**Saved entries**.
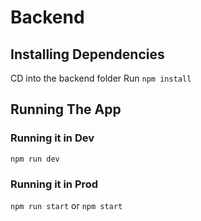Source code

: # Backend

## Installing Dependencies
CD into the backend folder
Run `npm install`

## Running The App

### Running it in Dev
`npm run dev `
### Running it in Prod
`npm run start` or `npm start`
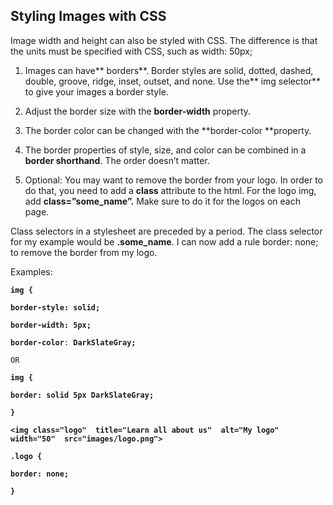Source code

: ## Styling Images with CSS

Image width and height can also be styled with CSS. The difference is that the  units must be specified with CSS, such as width: 50px;

1. Images can have** borders**. Border styles are solid, dotted, dashed, double, groove, ridge, inset, outset, and none. Use the** img selector** to give your images a border style.

2. Adjust the border size with the **border-width** property.

3. The border color can be changed with the **border-color **property.

4. The border properties of style, size, and color can be combined in a **border shorthand**. The order doesn’t matter.

5. Optional: You may want to remove the border from your logo. In order to do that, you need to add a **class** attribute to the html. For the logo img, add **class=”some\_name”.** Make sure to do it for the logos on each page.

Class selectors in a stylesheet are preceded by a period. The class selector for my example would be **.some\_name**.  I can now add a rule border: none; to remove the border from my logo.

Examples:

**`img {`**

**`border-style: solid;`**

**`border-width: 5px; `**

**`border-color`**`: `**`DarkSlateGray;`**

`OR`

**`img {`**

**`border: solid 5px DarkSlateGray;`**

**`}`**

**` <img class="logo"  title="Learn all about us"  alt="My logo"  width="50"  src="images/logo.png"> `**

**`.logo {`**

**`border: none;`**

**`}`**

**What is expected**. Pictures in the records above are to be left out of an otherwise exact copy.

**Written answer**.
Source code

: # Backend

## Installing Dependencies
CD into the backend folder
Run `npm install`

## Running The App

### Running it in Dev
`npm run dev `
### Running it in Prod
`npm run start` or `npm start`
Source code

: ## Styling Images with CSS

Image width and height can also be styled with CSS. The difference is that the  units must be specified with CSS, such as width: 50px;

1. Images can have** borders**. Border styles are solid, dotted, dashed, double, groove, ridge, inset, outset, and none. Use the** img selector** to give your images a border style.

2. Adjust the border size with the **border-width** property.

3. The border color can be changed with the **border-color **property.

4. The border properties of style, size, and color can be combined in a **border shorthand**. The order doesn’t matter.

5. Optional: You may want to remove the border from your logo. In order to do that, you need to add a **class** attribute to the html. For the logo img, add **class=”some\_name”.** Make sure to do it for the logos on each page.

Class selectors in a stylesheet are preceded by a period. The class selector for my example would be **.some\_name**.  I can now add a rule border: none; to remove the border from my logo.

Examples:

**`img {`**

**`border-style: solid;`**

**`border-width: 5px; `**

**`border-color`**`: `**`DarkSlateGray;`**

`OR`

**`img {`**

**`border: solid 5px DarkSlateGray;`**

**`}`**

**` <img class="logo"  title="Learn all about us"  alt="My logo"  width="50"  src="images/logo.png"> `**

**`.logo {`**

**`border: none;`**

**`}`**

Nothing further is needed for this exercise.